Spin liquids from Majorana Zero Modes in a Cooper Box

TL;DR

This paper introduces a method to construct and control diverse interacting spin systems using topological nanowires in Cooper Boxes, enabling the realization of models like the XXZ chain, Ising model, and Yao-Kivelson spin-liquid with Majorana modes.

Contribution

It presents a novel approach to engineer tunable spin models from Majorana zero modes in Cooper boxes, including explicit realizations of various quantum spin systems and a scheme for detecting critical behavior.

Findings

Realization of 1D XXZ and Ising models from Majorana modes.

Proposal for detecting critical points via local gate voltages.

Scheme for creating a 2D topologically ordered spin-liquid.

Abstract

We propose a path for constructing diverse interacting spin systems from topological nanowires in Cooper Boxes. The wires are grouped into a three-wire building block called an 'hexon', consisting of six Majorana zero modes.
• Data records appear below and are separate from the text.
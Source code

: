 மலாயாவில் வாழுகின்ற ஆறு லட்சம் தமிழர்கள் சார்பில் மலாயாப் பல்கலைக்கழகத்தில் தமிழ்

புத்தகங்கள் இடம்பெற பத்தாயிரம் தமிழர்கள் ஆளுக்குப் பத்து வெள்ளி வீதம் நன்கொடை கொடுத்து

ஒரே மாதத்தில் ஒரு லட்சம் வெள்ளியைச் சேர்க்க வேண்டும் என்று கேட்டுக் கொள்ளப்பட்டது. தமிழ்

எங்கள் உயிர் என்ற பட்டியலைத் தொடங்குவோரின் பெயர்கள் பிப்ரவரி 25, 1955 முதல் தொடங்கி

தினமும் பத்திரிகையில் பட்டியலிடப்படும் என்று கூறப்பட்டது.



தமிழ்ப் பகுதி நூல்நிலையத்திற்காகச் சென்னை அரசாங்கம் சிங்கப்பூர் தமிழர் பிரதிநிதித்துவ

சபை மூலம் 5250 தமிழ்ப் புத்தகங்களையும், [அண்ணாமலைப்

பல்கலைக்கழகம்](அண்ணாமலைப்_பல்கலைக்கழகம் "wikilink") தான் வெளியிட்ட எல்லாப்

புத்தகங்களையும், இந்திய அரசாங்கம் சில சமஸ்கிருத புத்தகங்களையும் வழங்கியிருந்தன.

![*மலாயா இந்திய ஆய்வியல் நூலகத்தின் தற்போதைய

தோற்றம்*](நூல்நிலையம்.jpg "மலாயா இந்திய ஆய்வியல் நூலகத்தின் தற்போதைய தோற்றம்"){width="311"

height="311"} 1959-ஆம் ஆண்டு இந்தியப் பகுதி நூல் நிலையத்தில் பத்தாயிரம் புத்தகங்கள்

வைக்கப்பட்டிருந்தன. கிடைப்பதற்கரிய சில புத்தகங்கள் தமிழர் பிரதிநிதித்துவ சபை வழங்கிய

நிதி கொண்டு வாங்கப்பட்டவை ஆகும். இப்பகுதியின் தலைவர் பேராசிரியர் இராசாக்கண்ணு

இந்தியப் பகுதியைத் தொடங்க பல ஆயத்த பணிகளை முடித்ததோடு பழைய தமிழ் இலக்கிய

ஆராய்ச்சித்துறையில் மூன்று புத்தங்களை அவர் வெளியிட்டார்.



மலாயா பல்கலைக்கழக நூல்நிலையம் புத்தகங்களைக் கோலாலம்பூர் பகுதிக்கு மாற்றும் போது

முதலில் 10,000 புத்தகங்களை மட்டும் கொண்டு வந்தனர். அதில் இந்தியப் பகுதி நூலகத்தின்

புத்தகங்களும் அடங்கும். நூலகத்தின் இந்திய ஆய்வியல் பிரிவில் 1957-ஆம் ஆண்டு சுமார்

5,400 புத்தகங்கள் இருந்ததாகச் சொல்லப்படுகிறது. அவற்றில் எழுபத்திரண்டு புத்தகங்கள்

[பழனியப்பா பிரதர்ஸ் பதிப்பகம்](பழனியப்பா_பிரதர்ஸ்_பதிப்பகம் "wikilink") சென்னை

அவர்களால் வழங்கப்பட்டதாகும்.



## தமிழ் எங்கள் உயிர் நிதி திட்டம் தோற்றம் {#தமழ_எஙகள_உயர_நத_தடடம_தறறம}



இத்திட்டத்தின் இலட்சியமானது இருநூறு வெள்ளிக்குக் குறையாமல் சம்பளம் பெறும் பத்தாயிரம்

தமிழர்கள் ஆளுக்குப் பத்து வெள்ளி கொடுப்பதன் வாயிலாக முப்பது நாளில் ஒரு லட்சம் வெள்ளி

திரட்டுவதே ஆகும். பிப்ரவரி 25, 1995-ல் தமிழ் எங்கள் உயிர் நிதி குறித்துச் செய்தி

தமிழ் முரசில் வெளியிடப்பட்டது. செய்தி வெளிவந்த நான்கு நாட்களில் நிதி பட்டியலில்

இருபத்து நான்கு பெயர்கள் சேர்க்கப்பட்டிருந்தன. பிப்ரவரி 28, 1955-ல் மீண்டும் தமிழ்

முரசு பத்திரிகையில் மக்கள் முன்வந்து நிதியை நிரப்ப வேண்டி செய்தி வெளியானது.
In the presence of a strong charging energy, the hexon becomes a Cooper box equivalent to two spin-$1/2$ degrees of freedom. By considering arrays of hexons and controlling the distances between the various wires, one can tune the Hamiltonian governing the low-energy spins, thus providing a route for controllably constructing interacting spin systems in one- and two-dimensions. We explicitly present realizations of the one-dimensional spin-$1/2$ XXZ chain, as well as the transverse field Ising model. We propose an experiment capable of revealing the nature of critical points in such effective spin systems by applying a local gate voltage and measuring the induced charge at a distance. To demonstrate the applicability of this approach to two-dimensions, we provide a scheme for realizing the topologically ordered Yao-Kivelson spin-liquid model, which has a collective Majorana edge mode, similar to the B-phase of Kitaev's honeycomb model.